Nothing is needed except the lines below that run from the one with "show 0 balance." through the one with "interest is at 5%", repeated exactly.

Start of Data in this exercise

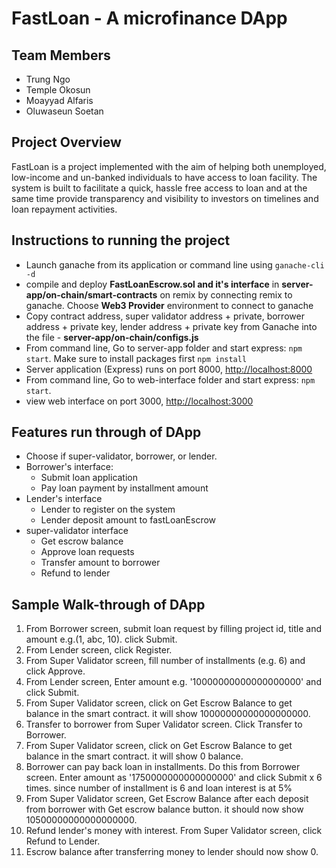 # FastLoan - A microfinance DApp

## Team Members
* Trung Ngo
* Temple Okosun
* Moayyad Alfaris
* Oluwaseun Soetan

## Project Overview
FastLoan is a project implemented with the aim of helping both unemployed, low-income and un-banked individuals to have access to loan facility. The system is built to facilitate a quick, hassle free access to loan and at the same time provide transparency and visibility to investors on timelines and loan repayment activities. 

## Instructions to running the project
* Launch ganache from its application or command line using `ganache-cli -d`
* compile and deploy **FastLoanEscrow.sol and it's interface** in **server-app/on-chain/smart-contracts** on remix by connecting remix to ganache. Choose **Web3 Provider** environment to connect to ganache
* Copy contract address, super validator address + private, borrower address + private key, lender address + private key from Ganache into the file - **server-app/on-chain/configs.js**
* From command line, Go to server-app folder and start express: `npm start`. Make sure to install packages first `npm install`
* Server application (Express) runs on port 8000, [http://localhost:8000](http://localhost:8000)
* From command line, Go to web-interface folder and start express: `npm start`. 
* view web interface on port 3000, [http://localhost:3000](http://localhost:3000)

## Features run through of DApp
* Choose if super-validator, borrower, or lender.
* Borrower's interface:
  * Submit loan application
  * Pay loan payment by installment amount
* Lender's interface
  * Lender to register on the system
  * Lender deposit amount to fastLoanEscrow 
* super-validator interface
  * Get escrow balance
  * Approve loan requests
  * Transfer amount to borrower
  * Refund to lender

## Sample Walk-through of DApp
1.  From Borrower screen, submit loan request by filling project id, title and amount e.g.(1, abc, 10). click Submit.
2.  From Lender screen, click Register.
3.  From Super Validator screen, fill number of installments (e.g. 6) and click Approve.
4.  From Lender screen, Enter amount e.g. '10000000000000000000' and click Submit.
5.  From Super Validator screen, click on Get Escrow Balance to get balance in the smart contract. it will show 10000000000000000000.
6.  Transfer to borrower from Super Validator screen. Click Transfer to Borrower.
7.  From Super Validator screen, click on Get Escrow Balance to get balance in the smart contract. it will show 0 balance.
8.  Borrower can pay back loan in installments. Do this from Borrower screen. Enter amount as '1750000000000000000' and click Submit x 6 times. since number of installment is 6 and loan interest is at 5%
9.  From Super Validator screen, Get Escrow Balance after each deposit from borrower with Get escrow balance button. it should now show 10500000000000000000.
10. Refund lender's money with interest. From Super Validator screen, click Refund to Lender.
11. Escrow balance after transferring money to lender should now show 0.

End of Data in this exercise

Task response:
7.  From Super Validator screen, click on Get Escrow Balance to get balance in the smart contract. it will show 0 balance.
8.  Borrower can pay back loan in installments. Do this from Borrower screen. Enter amount as '1750000000000000000' and click Submit x 6 times. since number of installment is 6 and loan interest is at 5%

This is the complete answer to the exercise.